(Saved entries)

☆ ☆ ☆

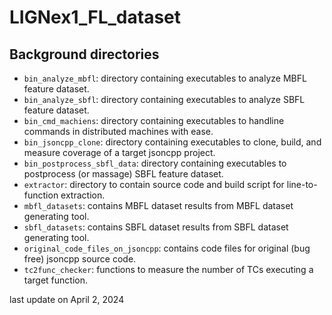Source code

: # LIGNex1_FL_dataset

## Background directories
* ``bin_analyze_mbfl``: directory containing executables to analyze MBFL feature dataset.
* ``bin_analyze_sbfl``: directory containing executables to analyze SBFL feature dataset.
* ``bin_cmd_machiens``: directory containing executables to handline commands in distributed machines with ease.
* ``bin_jsoncpp_clone``: directory containing executables to clone, build, and measure coverage of a target jsoncpp project.
* ``bin_postprocess_sbfl_data``: directory containing executables to postprocess (or massage) SBFL feature dataset.
* ``extractor``: directory to contain source code and build script for line-to-function extraction.
* ``mbfl_datasets``: contains MBFL dataset results from MBFL dataset generating tool.
* ``sbfl_datasets``: contains SBFL dataset results from SBFL dataset generating tool.
* ``original_code_files_on_jsoncpp``: contains code files for original (bug free) jsoncpp source code.
* ``tc2func_checker``: functions to measure the number of TCs executing a target function.

last update on April 2, 2024
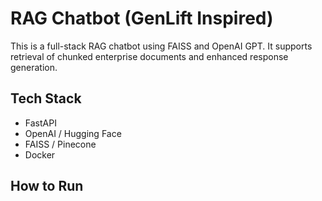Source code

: # RAG Chatbot (GenLift Inspired)
This is a full-stack RAG chatbot using FAISS and OpenAI GPT. It supports retrieval of chunked enterprise documents and enhanced response generation.

## Tech Stack
- FastAPI
- OpenAI / Hugging Face
- FAISS / Pinecone
- Docker

## How to Run
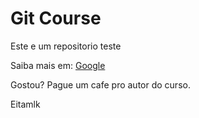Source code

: # Git Course

Este e um repositorio teste

Saiba mais em: [Google](https://google.com)

Gostou? Pague um cafe pro autor do curso.

Eitamlk
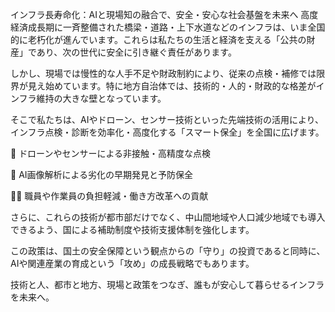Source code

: インフラ長寿命化：AIと現場知の融合で、安全・安心な社会基盤を未来へ
高度経済成長期に一斉整備された橋梁・道路・上下水道などのインフラは、いま全国的に老朽化が進んでいます。これらは私たちの生活と経済を支える「公共の財産」であり、次の世代に安全に引き継ぐ責任があります。

しかし、現場では慢性的な人手不足や財政制約により、従来の点検・補修では限界が見え始めています。特に地方自治体では、技術的・人的・財政的な格差がインフラ維持の大きな壁となっています。

そこで私たちは、AIやドローン、センサー技術といった先端技術の活用により、インフラ点検・診断を効率化・高度化する「スマート保全」を全国に広げます。

📡 ドローンやセンサーによる非接触・高精度な点検

🤖 AI画像解析による劣化の早期発見と予防保全

👷‍♀️ 職員や作業員の負担軽減・働き方改革への貢献

さらに、これらの技術が都市部だけでなく、中山間地域や人口減少地域でも導入できるよう、国による補助制度や技術支援体制を強化します。

この政策は、国土の安全保障という観点からの「守り」の投資であると同時に、AIや関連産業の育成という「攻め」の成長戦略でもあります。

技術と人、都市と地方、現場と政策をつなぎ、誰もが安心して暮らせるインフラを未来へ。
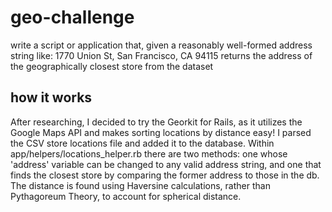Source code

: # geo-challenge
write a script or application that, given a reasonably well-formed address string like:
1770 Union St, San Francisco, CA 94115
returns the address of the geographically closest store from the dataset


## how it works
After researching, I decided to try the Georkit for Rails, as it utilizes the Google Maps API and makes sorting locations by distance easy! 
I parsed the CSV store locations file and added it to the database. 
Within app/helpers/locations_helper.rb there are two methods: one whose 'address' variable can be changed to any valid address string, and one that finds the closest store by comparing the former address to those in the db.
The distance is found using Haversine calculations, rather than Pythagoreum Theory, to account for spherical distance. 
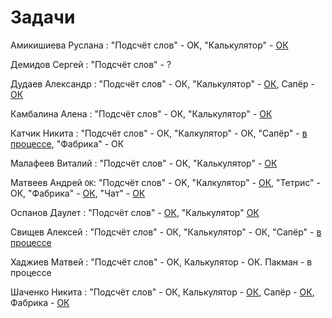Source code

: # Задачи

Амикишиева Руслана : "Подсчёт слов" - OK, "Калькулятор" - [ОК](java_task2_results/amikishieva_task2) 

Демидов Сергей : "Подсчёт слов" - ?

Дудаев Александр : "Подсчёт слов" - ОК, "Калькулятор" - [ОК](java_task2_results/dudaev_task2), Сапёр - [ОК](java_task3/dudaev)

Камбалина Алена : "Подсчёт слов" - ОК, "Калькулятор" - [ОК](java_task2_results/kambalina_task2)

Катчик Никита : "Подсчёт слов" - ОК, "Калкулятор" - ОК, "Сапёр" - [в процессе](java_task3/katchik), "Фабрика" - ОК

Малафеев Виталий : "Подсчёт слов" - ОК, "Калькулятор" - [ОК](java_task2_results/malafeev_task2)

Матвеев Андрей `OK`: "Подсчёт слов" - OK, "Калкулятор" - [ОК](java_task2_results/matveev_task2), "Тетрис" - ОК, "Фабрика" - [ОК](java_task4/matveev), "Чат" - [ОК](java_task5/matveev)

Оспанов Даулет : "Подсчёт слов" - [ОК](java_task1/ospanov), "Калькулятор" [ОК](java_task2_results/ospanov)

Свищев Алексей : "Подсчёт слов" - ОК, "Калькулятор" - ОК, "Сапёр" - [в процессе](java_task3/svischev)

Хаджиев Матвей : "Подсчёт слов" - ОК, Калькулятор - ОК. Пакман - в процессе

Шаченко Никита : "Подсчёт слов" - ОК, Калькулятор - [ОК](java_task3_results/shachenko_task2), Сапёр - [ОК](java_task3/shachenko), Фабрика - [ОК](java_task4/shachenko.md)

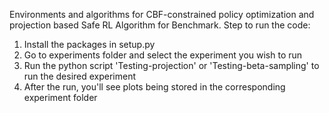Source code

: Environments and algorithms for CBF-constrained policy optimization and projection based Safe RL Algorithm for Benchmark.
Step to run the code:
1) Install the packages in setup.py
2) Go to experiments folder and select the experiment you wish to run
3) Run the python script 'Testing-projection' or 'Testing-beta-sampling' to run the desired experiment
4) After the run, you'll see plots being stored in the corresponding experiment folder
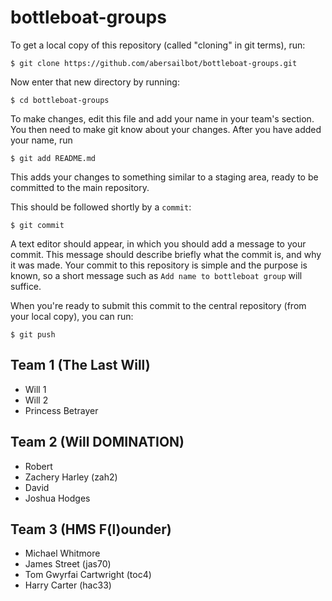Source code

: bottleboat-groups
=================

To get a local copy of this repository (called "cloning" in git terms), run:

    $ git clone https://github.com/abersailbot/bottleboat-groups.git

Now enter that new directory by running:

    $ cd bottleboat-groups

To make changes, edit this file and add your name in your team's section. You
then need to make git know about your changes. After you have added your name,
run

    $ git add README.md

This adds your changes to something similar to a staging area, ready to be
committed to the main repository.

This should be followed shortly by a `commit`:

    $ git commit

A text editor should appear, in which you should add a message to your commit.
This message should describe briefly what the commit is, and why it was made.
Your commit to this repository is simple and the purpose is known, so a short
message such as `Add name to bottleboat group` will suffice.

When you're ready to submit this commit to the central repository (from your
local copy), you can run:

    $ git push


Team 1 (The Last Will)
---------------------------------------------
  - Will 1
  - Will 2
  - Princess Betrayer

Team 2 (Will DOMINATION)
---------------------------------------------
  - Robert
  - Zachery Harley (zah2)
  - David
  - Joshua Hodges


Team 3 (HMS F(l)ounder)
---------------------------------------------
  -  Michael Whitmore
  -  James Street (jas70)
  -  Tom Gwyrfai Cartwright (toc4)
  -  Harry Carter (hac33)

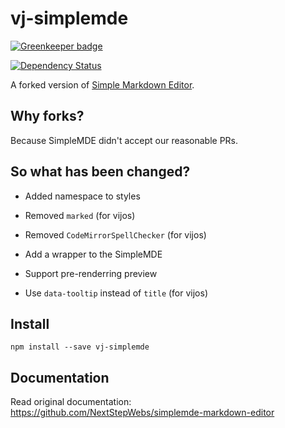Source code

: # vj-simplemde

[![Greenkeeper badge](https://badges.greenkeeper.io/vijos/vj-simplemde.svg)](https://greenkeeper.io/)

[![Dependency Status](https://www.versioneye.com/user/projects/57a821d20f640007826cab87/badge.svg?style=flat-square)](https://www.versioneye.com/user/projects/57a821d20f640007826cab87)

A forked version of [Simple Markdown Editor](https://simplemde.com/).

## Why forks?

Because SimpleMDE didn't accept our reasonable PRs.

## So what has been changed?

- Added namespace to styles

- Removed `marked` (for vijos)

- Removed `CodeMirrorSpellChecker` (for vijos)

- Add a wrapper to the SimpleMDE

- Support pre-renderring preview

- Use `data-tooltip` instead of `title` (for vijos)

## Install

`npm install --save vj-simplemde`

## Documentation

Read original documentation: https://github.com/NextStepWebs/simplemde-markdown-editor
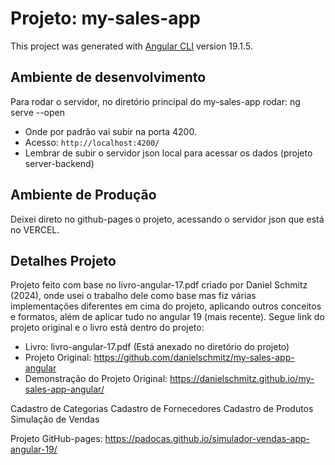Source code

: # Projeto: my-sales-app

This project was generated with [Angular CLI](https://github.com/angular/angular-cli) version 19.1.5.

## Ambiente de desenvolvimento

Para rodar o servidor, no diretório principal do my-sales-app rodar: ng serve --open
* Onde por padrão vai subir na porta 4200.
* Acesso: `http://localhost:4200/`
* Lembrar de subir o servidor json local para acessar os dados (projeto server-backend)

## Ambiente de Produção
Deixei direto no github-pages o projeto, acessando o servidor json que está no VERCEL.

## Detalhes Projeto
Projeto feito com base no livro-angular-17.pdf criado por Daniel Schmitz (2024), onde usei o trabalho dele como base mas fiz várias implementações diferentes em cima do projeto, aplicando outros conceitos e formatos, além de aplicar tudo no angular 19 (mais recente).
Segue link do projeto original e o livro está dentro do projeto:
* Livro: livro-angular-17.pdf (Está anexado no diretório do projeto)
* Projeto Original: https://github.com/danielschmitz/my-sales-app-angular
* Demonstração do Projeto Original: https://danielschmitz.github.io/my-sales-app-angular/

Cadastro de Categorias
Cadastro de Fornecedores
Cadastro de Produtos
Simulação de Vendas

Projeto GitHub-pages: https://padocas.github.io/simulador-vendas-app-angular-19/
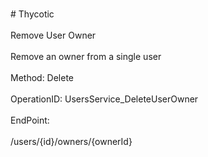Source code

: <br>#     Thycotic</br>
<br>Remove User Owner</br>
<br>Remove an owner from a single user</br>
<br>Method: Delete</br>
<br>OperationID: UsersService_DeleteUserOwner</br>
<br>EndPoint:</br>
<br>/users/{id}/owners/{ownerId}</br>
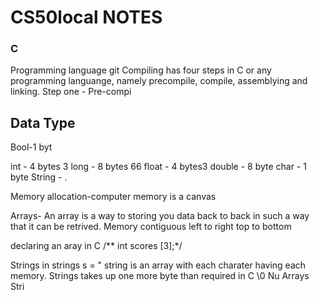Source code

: # CS50local NOTES

### C 
Programming language git
  Compiling has four steps in C or any programming languange, namely precompile, compile, assemblying and linking.
  Step one
    - Pre-compi



## Data Type
Bool-1 byt

int - 4 bytes 3
long - 8 bytes 66
float - 4 bytes3
double - 8 byte
char - 1 byte
String - .

Memory allocation-computer memory is a canvas

Arrays- An array is a way to storing you data back to back in such a way that it can be retrived. Memory contiguous left to right top to bottom

declaring an aray in C
    /** int scores [3];*/

Strings in
strings s = " string is an array with each charater having each memory.
Strings takes up one more byte than required in C \0 Nu
Arrays
Stri
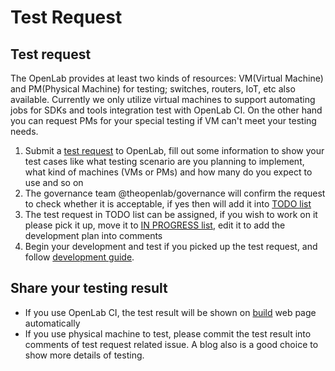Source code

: # Test Request

## Test request

The OpenLab provides at least two kinds of resources: VM\(Virtual Machine\) and PM\(Physical Machine\) for testing; switches, routers, IoT, etc also available. Currently we only utilize virtual machines to support automating jobs for SDKs and tools integration test with OpenLab CI. On the other hand you can request PMs for your special testing if VM can't meet your testing needs.

1. Submit a [test request](https://github.com/theopenlab/openlab/issues/new?template=test-request.md&labels=integration%20case) to OpenLab, fill out some information to show your test cases like what testing scenario are you planning to implement, what kind of machines \(VMs or PMs\) and how many do you expect to use and so on 
2. The governance team @theopenlab/governance will confirm the request to check whether it is acceptable, if yes then will add it into [TODO list](https://github.com/orgs/theopenlab/projects/1#column-1860008)
3. The test request in TODO list can be assigned, if you wish to work on it please pick it up, move it to [IN PROGRESS list](https://github.com/orgs/theopenlab/projects/1#column-1860011), edit it to add the development plan into comments
4. Begin your development and test if you picked up the test request, and follow [development guide](development-guide.md).

## Share your testing result

* If you use OpenLab CI, the test result will be shown on [build](http://status.openlabtesting.org/builds]) web page automatically
* If you use physical machine to test, please commit the test result into comments of test request related issue. A blog also is a good choice to show more details of testing.

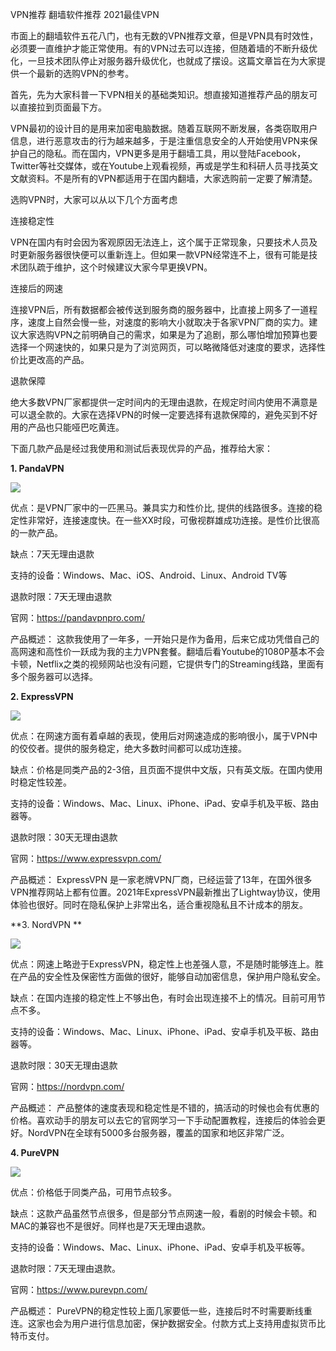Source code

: VPN推荐  翻墙软件推荐  2021最佳VPN

市面上的翻墙软件五花八门，也有无数的VPN推荐文章，但是VPN具有时效性，必须要一直维护才能正常使用。有的VPN过去可以连接，但随着墙的不断升级优化，一旦技术团队停止对服务器升级优化，也就成了摆设。这篇文章旨在为大家提供一个最新的选购VPN的参考。


首先，先为大家科普一下VPN相关的基础类知识。想直接知道推荐产品的朋友可以直接拉到页面最下方。

VPN最初的设计目的是用来加密电脑数据。随着互联网不断发展，各类窃取用户信息，进行恶意攻击的行为越来越多，于是注重信息安全的人开始使用VPN来保护自己的隐私。而在国内，VPN更多是用于翻墙工具，用以登陆Facebook，Twitter等社交媒体，或在Youtube上观看视频，再或是学生和科研人员寻找英文文献资料。不是所有的VPN都适用于在国内翻墙，大家选购前一定要了解清楚。

选购VPN时，大家可以从以下几个方面考虑

连接稳定性

VPN在国内有时会因为客观原因无法连上，这个属于正常现象，只要技术人员及时更新服务器很快便可以重新连上。但如果一款VPN经常连不上，很有可能是技术团队疏于维护，这个时候建议大家今早更换VPN。

连接后的网速

连接VPN后，所有数据都会被传送到服务商的服务器中，比直接上网多了一道程序，速度上自然会慢一些，对速度的影响大小就取决于各家VPN厂商的实力。建议大家选购VPN之前明确自己的需求，如果是为了追剧，那么哪怕增加预算也要选择一个网速快的，如果只是为了浏览网页，可以略微降低对速度的要求，选择性价比更改高的产品。

退款保障

绝大多数VPN厂家都提供一定时间内的无理由退款，在规定时间内使用不满意是可以退全款的。大家在选择VPN的时候一定要选择有退款保障的，避免买到不好用的产品也只能哑巴吃黄连。

下面几款产品是经过我使用和测试后表现优异的产品，推荐给大家：

**1. PandaVPN**

![]( https://i.loli.net/2021/03/12/6au2fzXg9eGpSxY.png)


优点：是VPN厂家中的一匹黑马。兼具实力和性价比, 提供的线路很多。连接的稳定性非常好，连接速度快。在一些XX时段，可傲视群雄成功连接。是性价比很高的一款产品。

缺点：7天无理由退款

支持的设备：Windows、Mac、iOS、Android、Linux、Android TV等

退款时限：7天无理由退款

官网：https://pandavpnpro.com/

产品概述：
这款我使用了一年多，一开始只是作为备用，后来它成功凭借自己的高网速和高性价一跃成为我的主力VPN套餐。翻墙后看Youtube的1080P基本不会卡顿，Netflix之类的视频网站也没有问题，它提供专门的Streaming线路，里面有多个服务器可以选择。
 




**2. ExpressVPN**

![]( https://i.loli.net/2021/03/12/XlcDLHs4BEJIYZ3.png)

优点：在网速方面有着卓越的表现，使用后对网速造成的影响很小，属于VPN中的佼佼者。提供的服务稳定，绝大多数时间都可以成功连接。

缺点：价格是同类产品的2-3倍，且页面不提供中文版，只有英文版。在国内使用时稳定性较差。

支持的设备：Windows、Mac、Linux、iPhone、iPad、安卓手机及平板、路由器等。

退款时限：30天无理由退款

官网：https://www.expressvpn.com/

产品概述：
ExpressVPN 是一家老牌VPN厂商，已经运营了13年，在国外很多VPN推荐网站上都有位置。2021年ExpressVPN最新推出了Lightway协议，使用体验也很好。同时在隐私保护上非常出名，适合重视隐私且不计成本的朋友。

 

**3. NordVPN **

![]( https://i.loli.net/2021/03/12/YBgzavM8nCGlNeu.png)

优点：网速上略逊于ExpressVPN，稳定性上也差强人意，不是随时能够连上。胜在产品的安全性及保密性方面做的很好，能够自动加密信息，保护用户隐私安全。

缺点：在国内连接的稳定性上不够出色，有时会出现连接不上的情况。目前可用节点不多。

支持的设备：Windows、Mac、Linux、iPhone、iPad、安卓手机及平板、路由器等。

退款时限：30天无理由退款

官网：https://nordvpn.com/

产品概述：
产品整体的速度表现和稳定性是不错的，搞活动的时候也会有优惠的价格。喜欢动手的朋友可以去它的官网学习一下手动配置教程，连接后的体验会更好。NordVPN在全球有5000多台服务器，覆盖的国家和地区非常广泛。
 

**4. PureVPN**

![]( https://i.loli.net/2021/03/12/4cx5ZRL3kwaF1Oz.png)

优点：价格低于同类产品，可用节点较多。

缺点：这款产品虽然节点很多，但是部分节点网速一般，看剧的时候会卡顿。和MAC的兼容也不是很好。同样也是7天无理由退款。

支持的设备：Windows、Mac、Linux、iPhone、iPad、安卓手机及平板等。

退款时限：7天无理由退款。

官网：https://www.purevpn.com/

产品概述：
PureVPN的稳定性较上面几家要低一些，连接后时不时需要断线重连。这家也会为用户进行信息加密，保护数据安全。付款方式上支持用虚拟货币比特币支付。
 


















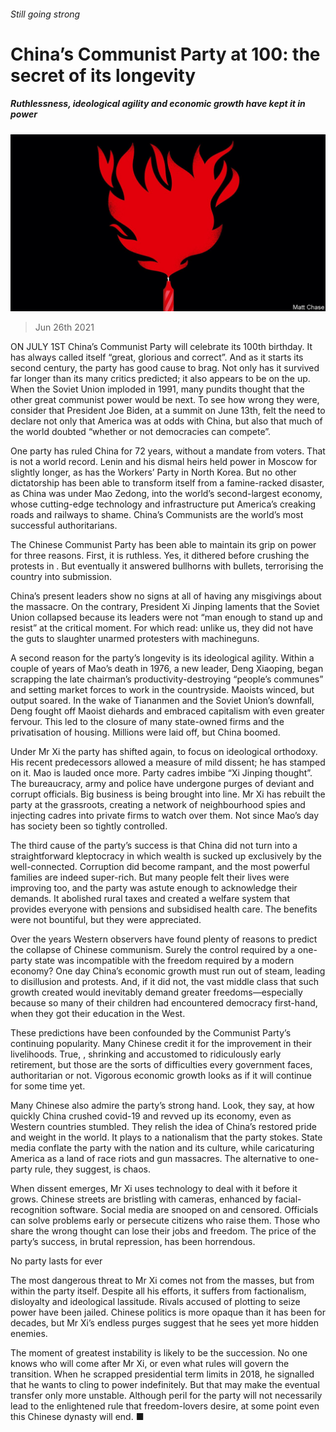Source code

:###### Still going strong

# China’s Communist Party at 100: the secret of its longevity 

##### Ruthlessness, ideological agility and economic growth have kept it in power 

![image](images/20210626_LDD001_0.jpg) 

> Jun 26th 2021 

ON JULY 1ST China’s Communist Party will celebrate its 100th birthday. It has always called itself “great, glorious and correct”. And as it starts its second century, the party has good cause to brag. Not only has it survived far longer than its many critics predicted; it also appears to be on the up. When the Soviet Union imploded in 1991, many pundits thought that the other great communist power would be next. To see how wrong they were, consider that President Joe Biden, at a summit on June 13th, felt the need to declare not only that America was at odds with China, but also that much of the world doubted “whether or not democracies can compete”.

One party has ruled China for 72 years, without a mandate from voters. That is not a world record. Lenin and his dismal heirs held power in Moscow for slightly longer, as has the Workers’ Party in North Korea. But no other dictatorship has been able to transform itself from a famine-racked disaster, as China was under Mao Zedong, into the world’s second-largest economy, whose cutting-edge technology and infrastructure put America’s creaking roads and railways to shame. China’s Communists are the world’s most successful authoritarians.


The Chinese Communist Party has been able to maintain its grip on power for three reasons. First, it is ruthless. Yes, it dithered before crushing the protests in . But eventually it answered bullhorns with bullets, terrorising the country into submission.

China’s present leaders show no signs at all of having any misgivings about the massacre. On the contrary, President Xi Jinping laments that the Soviet Union collapsed because its leaders were not “man enough to stand up and resist” at the critical moment. For which read: unlike us, they did not have the guts to slaughter unarmed protesters with machineguns.

A second reason for the party’s longevity is its ideological agility. Within a couple of years of Mao’s death in 1976, a new leader, Deng Xiaoping, began scrapping the late chairman’s productivity-destroying “people’s communes” and setting market forces to work in the countryside. Maoists winced, but output soared. In the wake of Tiananmen and the Soviet Union’s downfall, Deng fought off Maoist diehards and embraced capitalism with even greater fervour. This led to the closure of many state-owned firms and the privatisation of housing. Millions were laid off, but China boomed.

Under Mr Xi the party has shifted again, to focus on ideological orthodoxy. His recent predecessors allowed a measure of mild dissent; he has stamped on it. Mao is lauded once more. Party cadres imbibe “Xi Jinping thought”. The bureaucracy, army and police have undergone purges of deviant and corrupt officials. Big business is being brought into line. Mr Xi has rebuilt the party at the grassroots, creating a network of neighbourhood spies and injecting cadres into private firms to watch over them. Not since Mao’s day has society been so tightly controlled.

The third cause of the party’s success is that China did not turn into a straightforward kleptocracy in which wealth is sucked up exclusively by the well-connected. Corruption did become rampant, and the most powerful families are indeed super-rich. But many people felt their lives were improving too, and the party was astute enough to acknowledge their demands. It abolished rural taxes and created a welfare system that provides everyone with pensions and subsidised health care. The benefits were not bountiful, but they were appreciated.

Over the years Western observers have found plenty of reasons to predict the collapse of Chinese communism. Surely the control required by a one-party state was incompatible with the freedom required by a modern economy? One day China’s economic growth must run out of steam, leading to disillusion and protests. And, if it did not, the vast middle class that such growth created would inevitably demand greater freedoms—especially because so many of their children had encountered democracy first-hand, when they got their education in the West.

These predictions have been confounded by the Communist Party’s continuing popularity. Many Chinese credit it for the improvement in their livelihoods. True, , shrinking and accustomed to ridiculously early retirement, but those are the sorts of difficulties every government faces, authoritarian or not. Vigorous economic growth looks as if it will continue for some time yet.

Many Chinese also admire the party’s strong hand. Look, they say, at how quickly China crushed covid-19 and revved up its economy, even as Western countries stumbled. They relish the idea of China’s restored pride and weight in the world. It plays to a nationalism that the party stokes. State media conflate the party with the nation and its culture, while caricaturing America as a land of race riots and gun massacres. The alternative to one-party rule, they suggest, is chaos.

When dissent emerges, Mr Xi uses technology to deal with it before it grows. Chinese streets are bristling with cameras, enhanced by facial-recognition software. Social media are snooped on and censored. Officials can solve problems early or persecute citizens who raise them. Those who share the wrong thought can lose their jobs and freedom. The price of the party’s success, in brutal repression, has been horrendous.

No party lasts for ever

The most dangerous threat to Mr Xi comes not from the masses, but from within the party itself. Despite all his efforts, it suffers from factionalism, disloyalty and ideological lassitude. Rivals accused of plotting to seize power have been jailed. Chinese politics is more opaque than it has been for decades, but Mr Xi’s endless purges suggest that he sees yet more hidden enemies.

The moment of greatest instability is likely to be the succession. No one knows who will come after Mr Xi, or even what rules will govern the transition. When he scrapped presidential term limits in 2018, he signalled that he wants to cling to power indefinitely. But that may make the eventual transfer only more unstable. Although peril for the party will not necessarily lead to the enlightened rule that freedom-lovers desire, at some point even this Chinese dynasty will end. ■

☆ ☆ ☆

- TASK DESCRIPTION -
Find the string "message" in the data. Report each line it appears in.

- ANSWER FOR THE TASK -
A text editor should appear, in which you should add a message to your commit.
This message should describe briefly what the commit is, and why it was made.
message such as `Add name to bottleboat group` will suffice.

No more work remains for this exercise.